WORK ITEM —
Repeat, word for word, each of the records shown below, without their pictures.

[Rendered images with source text]
------------------------------------------------------------

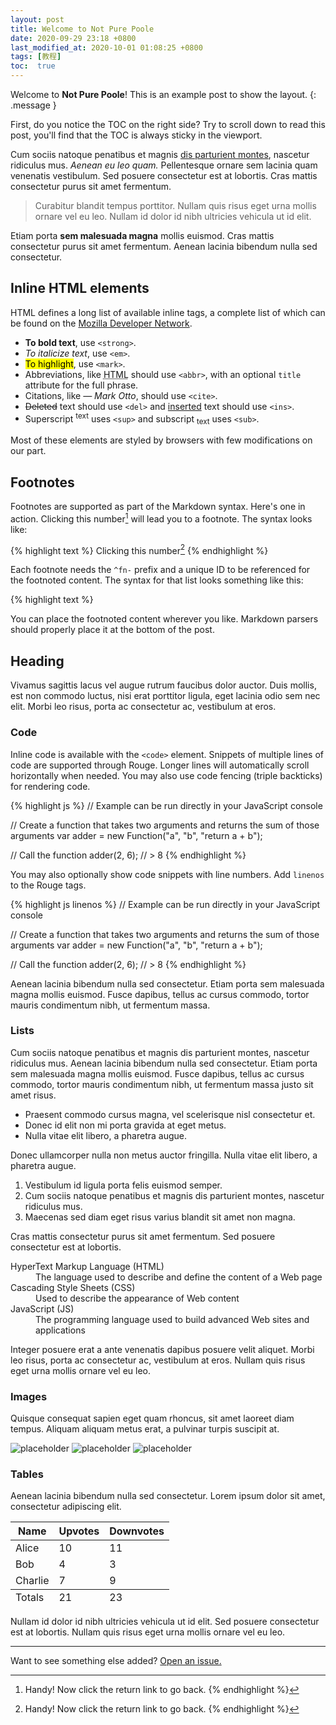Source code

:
 ```yaml
---
layout: post
title: Welcome to Not Pure Poole
date: 2020-09-29 23:18 +0800
last_modified_at: 2020-10-01 01:08:25 +0800
tags: [教程]
toc:  true
---
```

Welcome to **Not Pure Poole**! This is an example post to show the layout.
{: .message }

First, do you notice the TOC on the right side? Try to scroll down to read this post, you'll find that the TOC is always sticky in the viewport.

Cum sociis natoque penatibus et magnis <a href="#">dis parturient montes</a>, nascetur ridiculus mus. *Aenean eu leo quam.* Pellentesque ornare sem lacinia quam venenatis vestibulum. Sed posuere consectetur est at lobortis. Cras mattis consectetur purus sit amet fermentum.

> Curabitur blandit tempus porttitor. Nullam quis risus eget urna mollis ornare vel eu leo. Nullam id dolor id nibh ultricies vehicula ut id elit.

Etiam porta **sem malesuada magna** mollis euismod. Cras mattis consectetur purus sit amet fermentum. Aenean lacinia bibendum nulla sed consectetur.

## Inline HTML elements

HTML defines a long list of available inline tags, a complete list of which can be found on the [Mozilla Developer Network](https://developer.mozilla.org/en-US/docs/Web/HTML/Element).

- **To bold text**, use `<strong>`.
- *To italicize text*, use `<em>`.
- <mark>To highlight</mark>, use `<mark>`.
- Abbreviations, like <abbr title="HyperText Markup Langage">HTML</abbr> should use `<abbr>`, with an optional `title` attribute for the full phrase.
- Citations, like <cite>&mdash; Mark Otto</cite>, should use `<cite>`.
- <del>Deleted</del> text should use `<del>` and <ins>inserted</ins> text should use `<ins>`.
- Superscript <sup>text</sup> uses `<sup>` and subscript <sub>text</sub> uses `<sub>`.

Most of these elements are styled by browsers with few modifications on our part.

## Footnotes

Footnotes are supported as part of the Markdown syntax. Here's one in action. Clicking this number[^fn-sample_footnote] will lead you to a footnote. The syntax looks like:

{% highlight text %}
Clicking this number[^fn-sample_footnote]
{% endhighlight %}

Each footnote needs the `^fn-` prefix and a unique ID to be referenced for the footnoted content. The syntax for that list looks something like this:

{% highlight text %}
[^fn-sample_footnote]: Handy! Now click the return link to go back.
{% endhighlight %}

You can place the footnoted content wherever you like. Markdown parsers should properly place it at the bottom of the post.

## Heading

Vivamus sagittis lacus vel augue rutrum faucibus dolor auctor. Duis mollis, est non commodo luctus, nisi erat porttitor ligula, eget lacinia odio sem nec elit. Morbi leo risus, porta ac consectetur ac, vestibulum at eros.

### Code

Inline code is available with the `<code>` element. Snippets of multiple lines of code are supported through Rouge. Longer lines will automatically scroll horizontally when needed. You may also use code fencing (triple backticks) for rendering code.

{% highlight js %}
// Example can be run directly in your JavaScript console

// Create a function that takes two arguments and returns the sum of those arguments
var adder = new Function("a", "b", "return a + b");

// Call the function
adder(2, 6);
// > 8
{% endhighlight %}

You may also optionally show code snippets with line numbers. Add `linenos` to the Rouge tags.

{% highlight js linenos %}
// Example can be run directly in your JavaScript console

// Create a function that takes two arguments and returns the sum of those arguments
var adder = new Function("a", "b", "return a + b");

// Call the function
adder(2, 6);
// > 8
{% endhighlight %}

Aenean lacinia bibendum nulla sed consectetur. Etiam porta sem malesuada magna mollis euismod. Fusce dapibus, tellus ac cursus commodo, tortor mauris condimentum nibh, ut fermentum massa.

### Lists

Cum sociis natoque penatibus et magnis dis parturient montes, nascetur ridiculus mus. Aenean lacinia bibendum nulla sed consectetur. Etiam porta sem malesuada magna mollis euismod. Fusce dapibus, tellus ac cursus commodo, tortor mauris condimentum nibh, ut fermentum massa justo sit amet risus.

- Praesent commodo cursus magna, vel scelerisque nisl consectetur et.
- Donec id elit non mi porta gravida at eget metus.
- Nulla vitae elit libero, a pharetra augue.

Donec ullamcorper nulla non metus auctor fringilla. Nulla vitae elit libero, a pharetra augue.

1. Vestibulum id ligula porta felis euismod semper.
2. Cum sociis natoque penatibus et magnis dis parturient montes, nascetur ridiculus mus.
3. Maecenas sed diam eget risus varius blandit sit amet non magna.

Cras mattis consectetur purus sit amet fermentum. Sed posuere consectetur est at lobortis.

<dl>
  <dt>HyperText Markup Language (HTML)</dt>
  <dd>The language used to describe and define the content of a Web page</dd>

  <dt>Cascading Style Sheets (CSS)</dt>
  <dd>Used to describe the appearance of Web content</dd>

  <dt>JavaScript (JS)</dt>
  <dd>The programming language used to build advanced Web sites and applications</dd>
</dl>

Integer posuere erat a ante venenatis dapibus posuere velit aliquet. Morbi leo risus, porta ac consectetur ac, vestibulum at eros. Nullam quis risus eget urna mollis ornare vel eu leo.

### Images

Quisque consequat sapien eget quam rhoncus, sit amet laoreet diam tempus. Aliquam aliquam metus erat, a pulvinar turpis suscipit at.

![placeholder](http://placehold.it/800x400 "Large example image")
![placeholder](http://placehold.it/400x200 "Medium example image")
![placeholder](http://placehold.it/200x200 "Small example image")

### Tables

Aenean lacinia bibendum nulla sed consectetur. Lorem ipsum dolor sit amet, consectetur adipiscing elit.

<table>
  <thead>
    <tr>
      <th>Name</th>
      <th>Upvotes</th>
      <th>Downvotes</th>
    </tr>
  </thead>
  <tfoot>
    <tr>
      <td>Totals</td>
      <td>21</td>
      <td>23</td>
    </tr>
  </tfoot>
  <tbody>
    <tr>
      <td>Alice</td>
      <td>10</td>
      <td>11</td>
    </tr>
    <tr>
      <td>Bob</td>
      <td>4</td>
      <td>3</td>
    </tr>
    <tr>
      <td>Charlie</td>
      <td>7</td>
      <td>9</td>
    </tr>
  </tbody>
</table>

Nullam id dolor id nibh ultricies vehicula ut id elit. Sed posuere consectetur est at lobortis. Nullam quis risus eget urna mollis ornare vel eu leo.

-----

Want to see something else added? <a href="https://github.com/vszhub/not-pure-poole/issues/new">Open an issue.</a>

[^fn-sample_footnote]: Handy! Now click the return link to go back.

------------------------------------------------------------

EXERCISE RESPONSE —
Source code

:
 ```yaml
---
layout: post
title: Welcome to Not Pure Poole
date: 2020-09-29 23:18 +0800
last_modified_at: 2020-10-01 01:08:25 +0800
tags: [教程]
toc:  true
---
```

Welcome to **Not Pure Poole**! This is an example post to show the layout.
{: .message }

First, do you notice the TOC on the right side? Try to scroll down to read this post, you'll find that the TOC is always sticky in the viewport.

Cum sociis natoque penatibus et magnis <a href="#">dis parturient montes</a>, nascetur ridiculus mus. *Aenean eu leo quam.* Pellentesque ornare sem lacinia quam venenatis vestibulum. Sed posuere consectetur est at lobortis. Cras mattis consectetur purus sit amet fermentum.

> Curabitur blandit tempus porttitor. Nullam quis risus eget urna mollis ornare vel eu leo. Nullam id dolor id nibh ultricies vehicula ut id elit.

Etiam porta **sem malesuada magna** mollis euismod. Cras mattis consectetur purus sit amet fermentum. Aenean lacinia bibendum nulla sed consectetur.

## Inline HTML elements

HTML defines a long list of available inline tags, a complete list of which can be found on the [Mozilla Developer Network](https://developer.mozilla.org/en-US/docs/Web/HTML/Element).

- **To bold text**, use `<strong>`.
- *To italicize text*, use `<em>`.
- <mark>To highlight</mark>, use `<mark>`.
- Abbreviations, like <abbr title="HyperText Markup Langage">HTML</abbr> should use `<abbr>`, with an optional `title` attribute for the full phrase.
- Citations, like <cite>&mdash; Mark Otto</cite>, should use `<cite>`.
- <del>Deleted</del> text should use `<del>` and <ins>inserted</ins> text should use `<ins>`.
- Superscript <sup>text</sup> uses `<sup>` and subscript <sub>text</sub> uses `<sub>`.

Most of these elements are styled by browsers with few modifications on our part.

## Footnotes

Footnotes are supported as part of the Markdown syntax. Here's one in action. Clicking this number[^fn-sample_footnote] will lead you to a footnote. The syntax looks like:

{% highlight text %}
Clicking this number[^fn-sample_footnote]
{% endhighlight %}

Each footnote needs the `^fn-` prefix and a unique ID to be referenced for the footnoted content. The syntax for that list looks something like this:

{% highlight text %}
[^fn-sample_footnote]: Handy! Now click the return link to go back.
{% endhighlight %}

You can place the footnoted content wherever you like. Markdown parsers should properly place it at the bottom of the post.

## Heading

Vivamus sagittis lacus vel augue rutrum faucibus dolor auctor. Duis mollis, est non commodo luctus, nisi erat porttitor ligula, eget lacinia odio sem nec elit. Morbi leo risus, porta ac consectetur ac, vestibulum at eros.

### Code

Inline code is available with the `<code>` element. Snippets of multiple lines of code are supported through Rouge. Longer lines will automatically scroll horizontally when needed. You may also use code fencing (triple backticks) for rendering code.

{% highlight js %}
// Example can be run directly in your JavaScript console

// Create a function that takes two arguments and returns the sum of those arguments
var adder = new Function("a", "b", "return a + b");

// Call the function
adder(2, 6);
// > 8
{% endhighlight %}

You may also optionally show code snippets with line numbers. Add `linenos` to the Rouge tags.

{% highlight js linenos %}
// Example can be run directly in your JavaScript console

// Create a function that takes two arguments and returns the sum of those arguments
var adder = new Function("a", "b", "return a + b");

// Call the function
adder(2, 6);
// > 8
{% endhighlight %}

Aenean lacinia bibendum nulla sed consectetur. Etiam porta sem malesuada magna mollis euismod. Fusce dapibus, tellus ac cursus commodo, tortor mauris condimentum nibh, ut fermentum massa.

### Lists

Cum sociis natoque penatibus et magnis dis parturient montes, nascetur ridiculus mus. Aenean lacinia bibendum nulla sed consectetur. Etiam porta sem malesuada magna mollis euismod. Fusce dapibus, tellus ac cursus commodo, tortor mauris condimentum nibh, ut fermentum massa justo sit amet risus.

- Praesent commodo cursus magna, vel scelerisque nisl consectetur et.
- Donec id elit non mi porta gravida at eget metus.
- Nulla vitae elit libero, a pharetra augue.

Donec ullamcorper nulla non metus auctor fringilla. Nulla vitae elit libero, a pharetra augue.

1. Vestibulum id ligula porta felis euismod semper.
2. Cum sociis natoque penatibus et magnis dis parturient montes, nascetur ridiculus mus.
3. Maecenas sed diam eget risus varius blandit sit amet non magna.

Cras mattis consectetur purus sit amet fermentum. Sed posuere consectetur est at lobortis.

<dl>
  <dt>HyperText Markup Language (HTML)</dt>
  <dd>The language used to describe and define the content of a Web page</dd>

  <dt>Cascading Style Sheets (CSS)</dt>
  <dd>Used to describe the appearance of Web content</dd>

  <dt>JavaScript (JS)</dt>
  <dd>The programming language used to build advanced Web sites and applications</dd>
</dl>

Integer posuere erat a ante venenatis dapibus posuere velit aliquet. Morbi leo risus, porta ac consectetur ac, vestibulum at eros. Nullam quis risus eget urna mollis ornare vel eu leo.

### Images

Quisque consequat sapien eget quam rhoncus, sit amet laoreet diam tempus. Aliquam aliquam metus erat, a pulvinar turpis suscipit at.

![placeholder](http://placehold.it/800x400 "Large example image")
![placeholder](http://placehold.it/400x200 "Medium example image")
![placeholder](http://placehold.it/200x200 "Small example image")

### Tables

Aenean lacinia bibendum nulla sed consectetur. Lorem ipsum dolor sit amet, consectetur adipiscing elit.

<table>
  <thead>
    <tr>
      <th>Name</th>
      <th>Upvotes</th>
      <th>Downvotes</th>
    </tr>
  </thead>
  <tfoot>
    <tr>
      <td>Totals</td>
      <td>21</td>
      <td>23</td>
    </tr>
  </tfoot>
  <tbody>
    <tr>
      <td>Alice</td>
      <td>10</td>
      <td>11</td>
    </tr>
    <tr>
      <td>Bob</td>
      <td>4</td>
      <td>3</td>
    </tr>
    <tr>
      <td>Charlie</td>
      <td>7</td>
      <td>9</td>
    </tr>
  </tbody>
</table>

Nullam id dolor id nibh ultricies vehicula ut id elit. Sed posuere consectetur est at lobortis. Nullam quis risus eget urna mollis ornare vel eu leo.

-----

Want to see something else added? <a href="https://github.com/vszhub/not-pure-poole/issues/new">Open an issue.</a>

[^fn-sample_footnote]: Handy! Now click the return link to go back.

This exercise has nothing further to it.